Suponga que otro hombre se me acerca y me entrega una rasuradora. El hombre me dice: «Quiero que le eche una mirada a esta rasuradora. Puede conectarle un cordón eléctrico por debajo, y por medio de la energía eléctrica puede usted encenderla y afeitarse su rostro. Le eliminará el pelo de su barba sin cortarle su piel. Dentro de la parte inferior hay una especie de pila. La energía eléctrica se almacena en esta pila mientras la rasuradora esté conectada a una toma de corriente, lo cual permite que se pueda usar en el futuro. Así, cuando esté lejos de la toma de corriente, usted podrá encenderla y funcionará sin tenerla conectada. Puede usarla en casa, y también mientras se encuentra viajando». Yo podría decirle al hombre: «Esta sí que sería una herramienta de lo más útil. Yo viajo bastante, y una herramienta como esta me sería de gran utilidad. Veré si puedo comprarme una parecida a ésta».

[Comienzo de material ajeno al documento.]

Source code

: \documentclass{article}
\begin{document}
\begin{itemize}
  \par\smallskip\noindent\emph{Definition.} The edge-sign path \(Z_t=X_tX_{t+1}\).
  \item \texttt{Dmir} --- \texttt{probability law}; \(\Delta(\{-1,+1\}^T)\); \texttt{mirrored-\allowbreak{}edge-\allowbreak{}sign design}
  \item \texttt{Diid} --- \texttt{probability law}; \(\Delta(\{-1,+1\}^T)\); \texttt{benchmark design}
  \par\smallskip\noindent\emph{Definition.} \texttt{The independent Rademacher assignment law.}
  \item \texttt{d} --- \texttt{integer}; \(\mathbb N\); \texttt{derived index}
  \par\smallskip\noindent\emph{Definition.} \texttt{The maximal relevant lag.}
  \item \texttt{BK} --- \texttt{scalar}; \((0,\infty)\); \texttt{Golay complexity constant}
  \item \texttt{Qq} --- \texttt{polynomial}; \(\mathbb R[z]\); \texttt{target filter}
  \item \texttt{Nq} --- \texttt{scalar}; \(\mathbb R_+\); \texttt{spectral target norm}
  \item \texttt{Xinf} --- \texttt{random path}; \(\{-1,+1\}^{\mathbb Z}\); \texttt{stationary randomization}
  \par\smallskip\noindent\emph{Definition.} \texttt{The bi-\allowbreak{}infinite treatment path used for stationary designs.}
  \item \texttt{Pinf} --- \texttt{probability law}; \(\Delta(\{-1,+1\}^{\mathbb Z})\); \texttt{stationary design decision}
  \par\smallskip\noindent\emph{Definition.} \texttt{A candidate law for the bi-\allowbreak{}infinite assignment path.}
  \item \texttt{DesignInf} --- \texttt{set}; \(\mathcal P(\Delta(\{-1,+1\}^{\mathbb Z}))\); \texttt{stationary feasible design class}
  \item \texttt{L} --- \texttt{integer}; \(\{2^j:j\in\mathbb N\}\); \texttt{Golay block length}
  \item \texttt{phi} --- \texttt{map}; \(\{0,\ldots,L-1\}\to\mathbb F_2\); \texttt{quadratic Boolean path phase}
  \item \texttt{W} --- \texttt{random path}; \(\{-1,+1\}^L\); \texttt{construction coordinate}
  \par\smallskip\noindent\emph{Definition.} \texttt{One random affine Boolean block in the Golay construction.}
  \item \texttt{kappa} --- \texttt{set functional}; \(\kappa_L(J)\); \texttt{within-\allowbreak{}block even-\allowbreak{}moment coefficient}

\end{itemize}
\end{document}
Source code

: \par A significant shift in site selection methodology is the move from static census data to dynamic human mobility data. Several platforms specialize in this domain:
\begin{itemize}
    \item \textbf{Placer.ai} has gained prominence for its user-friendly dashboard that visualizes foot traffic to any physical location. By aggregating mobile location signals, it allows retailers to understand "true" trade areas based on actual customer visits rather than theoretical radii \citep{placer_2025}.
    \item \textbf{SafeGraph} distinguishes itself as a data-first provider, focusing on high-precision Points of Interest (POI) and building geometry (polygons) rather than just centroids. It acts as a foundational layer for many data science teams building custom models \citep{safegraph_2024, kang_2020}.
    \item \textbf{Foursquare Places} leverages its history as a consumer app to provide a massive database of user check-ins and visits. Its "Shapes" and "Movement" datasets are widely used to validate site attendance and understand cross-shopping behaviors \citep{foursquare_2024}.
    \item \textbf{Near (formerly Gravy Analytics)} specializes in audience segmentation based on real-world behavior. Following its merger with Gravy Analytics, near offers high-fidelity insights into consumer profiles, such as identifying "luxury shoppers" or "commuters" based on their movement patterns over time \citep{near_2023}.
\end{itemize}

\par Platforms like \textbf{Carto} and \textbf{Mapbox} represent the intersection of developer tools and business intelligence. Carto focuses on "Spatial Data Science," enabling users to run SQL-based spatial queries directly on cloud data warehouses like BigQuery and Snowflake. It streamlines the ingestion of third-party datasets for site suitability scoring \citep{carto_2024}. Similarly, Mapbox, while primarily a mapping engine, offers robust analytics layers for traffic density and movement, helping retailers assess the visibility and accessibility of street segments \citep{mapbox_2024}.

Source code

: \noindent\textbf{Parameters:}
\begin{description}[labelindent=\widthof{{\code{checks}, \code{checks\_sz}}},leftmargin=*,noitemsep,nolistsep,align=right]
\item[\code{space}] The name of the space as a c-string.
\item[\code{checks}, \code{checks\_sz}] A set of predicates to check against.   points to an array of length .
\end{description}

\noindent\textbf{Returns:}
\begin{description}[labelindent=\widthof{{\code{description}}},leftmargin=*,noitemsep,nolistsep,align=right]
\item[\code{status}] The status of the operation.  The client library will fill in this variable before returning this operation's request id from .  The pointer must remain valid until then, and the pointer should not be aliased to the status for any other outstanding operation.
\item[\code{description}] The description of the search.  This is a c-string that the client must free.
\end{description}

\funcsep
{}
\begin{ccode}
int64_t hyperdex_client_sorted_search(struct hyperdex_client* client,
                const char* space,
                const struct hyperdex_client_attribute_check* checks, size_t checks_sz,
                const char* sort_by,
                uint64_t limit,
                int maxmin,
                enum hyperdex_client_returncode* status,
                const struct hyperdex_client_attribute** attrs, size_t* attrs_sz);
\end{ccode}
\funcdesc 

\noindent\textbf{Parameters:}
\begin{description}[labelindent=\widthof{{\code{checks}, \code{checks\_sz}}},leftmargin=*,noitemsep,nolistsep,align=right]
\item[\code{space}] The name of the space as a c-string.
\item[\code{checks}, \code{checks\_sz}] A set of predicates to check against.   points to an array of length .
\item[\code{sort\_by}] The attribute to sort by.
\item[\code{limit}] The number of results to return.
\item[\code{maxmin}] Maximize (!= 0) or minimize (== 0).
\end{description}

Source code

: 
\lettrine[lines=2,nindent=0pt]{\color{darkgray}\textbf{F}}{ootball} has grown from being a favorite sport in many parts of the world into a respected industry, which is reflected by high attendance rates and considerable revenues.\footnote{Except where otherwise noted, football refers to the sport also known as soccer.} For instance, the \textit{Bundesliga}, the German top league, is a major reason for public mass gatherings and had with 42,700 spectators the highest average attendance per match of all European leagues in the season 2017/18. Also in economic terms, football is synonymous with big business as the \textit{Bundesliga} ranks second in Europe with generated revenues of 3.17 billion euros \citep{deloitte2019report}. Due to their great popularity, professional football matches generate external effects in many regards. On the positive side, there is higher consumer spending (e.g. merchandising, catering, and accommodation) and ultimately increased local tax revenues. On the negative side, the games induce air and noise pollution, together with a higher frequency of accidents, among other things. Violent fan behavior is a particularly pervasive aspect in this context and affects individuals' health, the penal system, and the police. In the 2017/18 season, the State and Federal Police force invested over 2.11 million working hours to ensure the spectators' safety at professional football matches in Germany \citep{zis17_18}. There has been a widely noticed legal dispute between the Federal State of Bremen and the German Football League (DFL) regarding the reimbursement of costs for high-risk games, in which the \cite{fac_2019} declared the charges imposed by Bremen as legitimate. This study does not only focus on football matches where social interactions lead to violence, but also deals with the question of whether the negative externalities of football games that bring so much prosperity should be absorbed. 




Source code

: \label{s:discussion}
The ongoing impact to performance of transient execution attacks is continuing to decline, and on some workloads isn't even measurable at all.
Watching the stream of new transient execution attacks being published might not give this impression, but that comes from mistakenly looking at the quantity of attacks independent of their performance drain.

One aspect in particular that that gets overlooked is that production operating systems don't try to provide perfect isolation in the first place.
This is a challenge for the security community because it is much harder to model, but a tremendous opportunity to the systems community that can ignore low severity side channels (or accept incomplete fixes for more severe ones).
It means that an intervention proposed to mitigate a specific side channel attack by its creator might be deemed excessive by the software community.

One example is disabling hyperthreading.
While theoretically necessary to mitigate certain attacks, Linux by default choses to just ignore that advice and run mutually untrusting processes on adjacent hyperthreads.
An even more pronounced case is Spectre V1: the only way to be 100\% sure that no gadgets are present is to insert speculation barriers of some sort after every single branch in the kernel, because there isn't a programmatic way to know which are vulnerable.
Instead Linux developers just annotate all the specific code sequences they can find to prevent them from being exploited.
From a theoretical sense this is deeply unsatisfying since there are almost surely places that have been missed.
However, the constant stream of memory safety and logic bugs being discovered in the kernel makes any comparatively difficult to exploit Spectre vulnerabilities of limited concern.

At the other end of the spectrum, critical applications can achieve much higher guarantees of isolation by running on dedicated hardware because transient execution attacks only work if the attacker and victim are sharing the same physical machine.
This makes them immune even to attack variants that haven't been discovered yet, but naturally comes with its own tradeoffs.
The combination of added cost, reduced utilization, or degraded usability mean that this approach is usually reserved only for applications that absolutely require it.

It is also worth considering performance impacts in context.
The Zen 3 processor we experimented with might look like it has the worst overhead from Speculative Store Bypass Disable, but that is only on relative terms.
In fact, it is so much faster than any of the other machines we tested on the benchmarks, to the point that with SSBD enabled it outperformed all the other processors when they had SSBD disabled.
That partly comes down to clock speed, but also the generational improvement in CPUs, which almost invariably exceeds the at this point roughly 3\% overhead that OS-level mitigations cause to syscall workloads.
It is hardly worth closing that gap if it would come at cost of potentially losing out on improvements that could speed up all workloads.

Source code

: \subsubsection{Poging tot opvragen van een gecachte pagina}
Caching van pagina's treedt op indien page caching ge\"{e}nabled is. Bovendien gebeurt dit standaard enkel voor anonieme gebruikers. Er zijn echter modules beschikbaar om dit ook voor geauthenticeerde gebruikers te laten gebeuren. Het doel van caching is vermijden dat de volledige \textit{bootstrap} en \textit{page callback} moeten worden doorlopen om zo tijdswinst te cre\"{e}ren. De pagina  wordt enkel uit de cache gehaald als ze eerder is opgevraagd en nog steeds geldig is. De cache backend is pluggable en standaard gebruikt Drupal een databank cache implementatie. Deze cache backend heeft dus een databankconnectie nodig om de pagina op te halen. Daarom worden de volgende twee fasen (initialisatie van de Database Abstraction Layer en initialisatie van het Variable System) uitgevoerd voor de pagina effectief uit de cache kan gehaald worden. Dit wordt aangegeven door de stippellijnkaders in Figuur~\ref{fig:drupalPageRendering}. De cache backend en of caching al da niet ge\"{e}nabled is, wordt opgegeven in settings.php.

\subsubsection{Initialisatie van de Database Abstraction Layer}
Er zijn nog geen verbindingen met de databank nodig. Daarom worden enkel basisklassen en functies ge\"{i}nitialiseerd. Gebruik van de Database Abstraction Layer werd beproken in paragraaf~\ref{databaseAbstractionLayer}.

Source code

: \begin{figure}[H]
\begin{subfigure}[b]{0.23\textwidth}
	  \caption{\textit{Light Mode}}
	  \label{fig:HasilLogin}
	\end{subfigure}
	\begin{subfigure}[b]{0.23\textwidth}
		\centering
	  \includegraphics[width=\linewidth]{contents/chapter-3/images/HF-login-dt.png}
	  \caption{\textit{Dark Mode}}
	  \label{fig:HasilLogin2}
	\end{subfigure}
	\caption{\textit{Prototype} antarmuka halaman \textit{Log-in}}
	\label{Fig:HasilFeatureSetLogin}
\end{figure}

Imagine que el hombre me dice: «Oh, no. Esta rasuradora no se puede comprar. No fue creada. Llegó a existir espontáneamente. No lejos de aquí había una fábrica en la que se almacenaba toda clase de materiales —plásticos, metales, madera, etc. Hace algunas semanas sucedió una explosión en el edificio de la fábrica. Estos materiales volaron por el aire. Estando en el aire, algunos de estos materiales se fusionaron, de algún modo se enlazaron y cayeron al suelo adoptando la forma de esta herramienta. Entre los escombros y restos del devastado edificio, encontramos esta rasuradora. No fue diseñada ni manufacturada; fue resultado de la explosión». Yo le diría a este hombre: «¿Me está pidiendo que crea que esta rasuradora no fue diseñada, ideada ni cuidadosamente ensamblada? ¿Está usted afirmando que fue resultado de la casualidad y el caos, no de la inteligencia de alguien? ». Si el hombre insistiera en que la rasuradora provino de le explosión, yo le diría: «Usted debe estar en un error en cuanto a la rasuradora. Ninguna persona que razone podría llegar a tal conclusión. No puedo concebir que una rasuradora llegue a existir de ese modo». Estaría completamente seguro de mi respuesta a este hombre. Mi capacidad para razonar me impediría sacar alguna otra conclusión.

La conclusión a la que con certeza hemos llegado en cuanto al libro y a la rasuradora, es una a la que con aún mayor certeza podemos llegar en cuanto al universo. Por más retórica y terminología científica que se usara no habría manera de hacernos creer que el universo provino de la nada ni que fue el resultado de una explosión. El universo está muchísimo mejor concebido y diseñado que un libro o una rasuradora. Si no podemos creer que un libro sencillamente llegó a existir de la nada, ni que una rasuradora fue el resultado de una explosión, ¿cómo podremos creer que el universo provino de la nada o que fue el resultado de una explosión de materia inconsciente? Todos los que han estudiado el universo detalladamente han salido de tal estudio dándose cuenta de que es una maravilla de diseño y precisión complejos.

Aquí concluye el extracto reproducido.